Reviews and occasional notes on classical music

Reviews and occasional notes on classical music

For the past five years or so I've posted reviews of classical music CDs, DVDs and Blu-rays, in various places on the web: Amazon.com, iTunes and other sites. I'll collect those earlier reviews, and add four or five new ones every month.

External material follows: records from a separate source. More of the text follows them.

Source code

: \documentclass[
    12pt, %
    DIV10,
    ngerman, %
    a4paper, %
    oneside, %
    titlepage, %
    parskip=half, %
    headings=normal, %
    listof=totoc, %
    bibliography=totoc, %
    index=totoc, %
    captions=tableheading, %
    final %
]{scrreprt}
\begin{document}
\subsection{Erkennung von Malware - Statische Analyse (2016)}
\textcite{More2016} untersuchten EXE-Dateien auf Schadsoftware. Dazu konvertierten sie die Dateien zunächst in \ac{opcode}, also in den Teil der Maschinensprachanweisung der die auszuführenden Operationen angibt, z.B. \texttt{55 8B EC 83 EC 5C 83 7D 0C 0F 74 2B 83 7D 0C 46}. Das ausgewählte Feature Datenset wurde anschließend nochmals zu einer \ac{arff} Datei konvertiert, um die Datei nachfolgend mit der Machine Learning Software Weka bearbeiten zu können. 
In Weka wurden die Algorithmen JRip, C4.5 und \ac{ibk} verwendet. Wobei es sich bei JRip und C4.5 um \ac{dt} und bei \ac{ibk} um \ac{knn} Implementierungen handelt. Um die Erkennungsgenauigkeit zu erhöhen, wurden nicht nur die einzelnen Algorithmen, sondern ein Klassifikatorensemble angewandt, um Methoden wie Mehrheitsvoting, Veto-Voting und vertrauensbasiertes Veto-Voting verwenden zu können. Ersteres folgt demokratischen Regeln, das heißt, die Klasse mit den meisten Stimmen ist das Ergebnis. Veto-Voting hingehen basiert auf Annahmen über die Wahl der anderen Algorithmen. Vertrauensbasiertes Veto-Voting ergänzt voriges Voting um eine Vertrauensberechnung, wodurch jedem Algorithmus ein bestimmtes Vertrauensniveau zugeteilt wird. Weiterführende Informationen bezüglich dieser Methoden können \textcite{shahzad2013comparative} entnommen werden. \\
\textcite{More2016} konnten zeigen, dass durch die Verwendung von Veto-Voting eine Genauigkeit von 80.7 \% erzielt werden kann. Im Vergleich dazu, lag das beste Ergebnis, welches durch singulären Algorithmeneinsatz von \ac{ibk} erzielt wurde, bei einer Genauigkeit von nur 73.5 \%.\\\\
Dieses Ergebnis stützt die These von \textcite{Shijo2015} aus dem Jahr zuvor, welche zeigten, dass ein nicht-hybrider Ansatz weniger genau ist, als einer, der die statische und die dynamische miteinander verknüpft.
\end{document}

"Music, both vocall and instrumental, so good, so delectable, so rare, so admirable, so super excellent, that it did even ravish and stupifie all those strangers that never heard the like." - Thomas Coryat, after hearing 3 hours of music at the Scuola di San Rocco in Venice, 1608.

Sunday, April 3, 2016

The ideal of enlightened transcendence


Just over a year ago I reviewed the first volume in Tempesta di Mare's Comédie et Tragédie series. I especially enjoyed Jean-Fery Rebel’s Les Elements, but the entire disc gave me a strong feeling of the civilized order of Enlightment Age music. We have more of the same in this second disc, from three different composers living in the same world, and the Philadelphia-based baroque ensemble Tempesta di Mare.  I wondered if the temperature of the first disc was a bit cool, and I wonder the same about this one. In Leclair's suite from Scylla et Glaucus, the Airs des demons don't sound especially demonic. Red Priest are perhaps a bit over the top (their album is called Nightmare in Venice), but this Air has got drive:



However, I'm always ready to hear the siren call of Enlightenment, of civilization and order. The theatre in 17th century France was full of spectacle and engines bearing Gods and artificial lightning and thunder (the equivalent of today's "special effects"). There was underlying it all, though, this wonderful ideal, part ancient and part modern, of enlightened transcendence. Leclair's music, and Charpentier's, and especially Rameau's, embodies this ideal. As fun as the "mad, bad and deliciously dangerous" shiny bits can be, Tempesta di Mare delivers something more valuable.